Panda Bear - Berlin HAU 2

Seeing Panda Bear perform in Berlin last weekend at the Hebbel Am Ufer 2 was nothing short of astonishing. The man behind the moniker, Noah Lennox, is firstly known for being 1/3 of Animal Collective, the most prodigious indie band of the last decade. When he’s not touring or writing music with them (check off 9 albums now), he resides in Portugal with his wife and kid and still finds time to make some of the most open-minded music to be conceived a single person. Now while never having played Berlin solo before, one would've suspected him to perform an evenhanded mix of stuff off his two albums, Young Prayer (quietly came out in ‘04 in response to his father’s death, recorded in the same house he passed away in) and of course, Person Pitch (took several ‘07 Album of the Year honors for its endless layering of samples, sun-warped rhythms and Brian Wilson-like vocal textures) but more on that in a minute...

In a room swarming with fashion-forward Berliners, all eyes quickly rested on the most unassuming person in the whole place, who was wearing nothing but a washed out t-shirt, jeans and slip-ons. With no stage lights on him and no introduction, Panda Bear commanded the stage for over an hour with only an electric guitar, a small synth, two mixers and a mic. Oh yeah, and he didn’t play a single thing off either of his two beloved albums. Instead, Panda projected a montage of new work onto us without asking for permission or delivering any apologies. With equal parts dark/primitive to romantic/auspicious, you could almost hear each song spell out a different provocation: "Who cares about what I've done before?...Who cares what the concert promoters want out of me?... Who cares about how much better the state of the world was in a few years ago?...Why care about anything else besides being present in this very moment, together?"And before we knew it, the whole room was seemingly brainwashed into letting go of the past and all in favor of lionizing the future.

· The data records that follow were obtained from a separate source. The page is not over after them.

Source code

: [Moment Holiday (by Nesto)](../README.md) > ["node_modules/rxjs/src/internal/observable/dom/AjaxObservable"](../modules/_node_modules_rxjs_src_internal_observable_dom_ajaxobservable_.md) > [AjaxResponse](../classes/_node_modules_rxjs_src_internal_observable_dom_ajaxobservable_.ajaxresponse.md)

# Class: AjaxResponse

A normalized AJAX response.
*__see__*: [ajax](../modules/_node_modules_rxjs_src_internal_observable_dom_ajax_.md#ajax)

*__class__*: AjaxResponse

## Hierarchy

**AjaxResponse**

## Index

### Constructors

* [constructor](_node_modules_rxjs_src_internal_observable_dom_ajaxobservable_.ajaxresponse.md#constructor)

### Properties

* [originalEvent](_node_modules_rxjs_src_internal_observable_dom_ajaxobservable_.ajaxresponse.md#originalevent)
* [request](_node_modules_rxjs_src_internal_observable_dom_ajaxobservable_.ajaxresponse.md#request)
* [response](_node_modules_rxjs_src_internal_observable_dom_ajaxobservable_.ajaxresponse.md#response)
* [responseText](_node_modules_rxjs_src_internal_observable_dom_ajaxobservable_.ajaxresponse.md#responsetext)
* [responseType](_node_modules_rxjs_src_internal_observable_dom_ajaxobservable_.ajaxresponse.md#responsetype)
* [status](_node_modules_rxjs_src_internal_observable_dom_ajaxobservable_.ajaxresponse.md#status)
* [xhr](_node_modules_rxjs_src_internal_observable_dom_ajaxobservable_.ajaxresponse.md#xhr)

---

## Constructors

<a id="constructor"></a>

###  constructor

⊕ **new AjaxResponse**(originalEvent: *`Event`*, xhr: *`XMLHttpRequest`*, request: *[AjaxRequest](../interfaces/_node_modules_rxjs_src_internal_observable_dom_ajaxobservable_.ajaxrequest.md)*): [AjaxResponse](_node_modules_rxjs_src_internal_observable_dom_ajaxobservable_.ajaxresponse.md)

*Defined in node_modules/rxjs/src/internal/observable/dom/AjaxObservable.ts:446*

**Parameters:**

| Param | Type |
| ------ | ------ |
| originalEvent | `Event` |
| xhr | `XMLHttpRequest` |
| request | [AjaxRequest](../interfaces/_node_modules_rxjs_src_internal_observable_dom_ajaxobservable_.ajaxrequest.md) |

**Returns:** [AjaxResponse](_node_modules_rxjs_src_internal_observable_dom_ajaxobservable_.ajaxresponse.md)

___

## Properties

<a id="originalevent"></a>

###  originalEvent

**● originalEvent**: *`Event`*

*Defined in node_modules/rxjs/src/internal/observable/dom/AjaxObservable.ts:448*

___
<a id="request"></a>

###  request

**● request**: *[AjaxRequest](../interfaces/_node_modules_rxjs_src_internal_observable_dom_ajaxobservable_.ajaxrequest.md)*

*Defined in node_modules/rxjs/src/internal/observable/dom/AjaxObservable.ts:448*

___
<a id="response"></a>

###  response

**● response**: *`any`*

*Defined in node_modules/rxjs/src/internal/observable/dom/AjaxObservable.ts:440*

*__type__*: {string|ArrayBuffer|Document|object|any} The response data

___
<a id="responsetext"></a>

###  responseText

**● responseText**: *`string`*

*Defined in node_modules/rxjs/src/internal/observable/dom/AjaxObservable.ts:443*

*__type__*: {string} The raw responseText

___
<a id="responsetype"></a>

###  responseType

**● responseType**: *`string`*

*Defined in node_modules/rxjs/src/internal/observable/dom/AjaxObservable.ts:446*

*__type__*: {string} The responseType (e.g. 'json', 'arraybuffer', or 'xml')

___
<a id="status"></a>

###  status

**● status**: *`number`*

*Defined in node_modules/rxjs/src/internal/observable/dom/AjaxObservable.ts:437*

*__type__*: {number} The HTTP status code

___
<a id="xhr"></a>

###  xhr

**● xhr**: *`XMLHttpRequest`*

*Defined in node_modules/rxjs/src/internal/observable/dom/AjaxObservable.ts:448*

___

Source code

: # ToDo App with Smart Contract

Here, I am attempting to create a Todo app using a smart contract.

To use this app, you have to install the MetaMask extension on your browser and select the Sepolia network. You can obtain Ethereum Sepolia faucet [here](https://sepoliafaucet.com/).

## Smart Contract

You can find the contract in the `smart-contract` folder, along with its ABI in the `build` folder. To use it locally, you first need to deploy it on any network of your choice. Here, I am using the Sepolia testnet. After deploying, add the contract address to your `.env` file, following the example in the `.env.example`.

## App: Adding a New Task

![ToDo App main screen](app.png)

Then, just as modestly as he had appeared, he was gone. No mindless banter. No self-promoting. No indie smugness. Just music. Pure and unbridled, for a new decade....On the way out, I glanced at the merch table in the back and found there were zero Panda Bear lp's/cd's, stickers or hoodies for sale. Just one shirt layed there and it looked like it had been drawn on with a half-dead Sharpie...perhaps by his daughter even. Oh, if only the rest of the music world would invest more time on their craft and less time on their convoluted haircuts, tiresome wardrobes and splashy merchandise, I think we would all be more excited about what possibilities the future holds...and not just musically.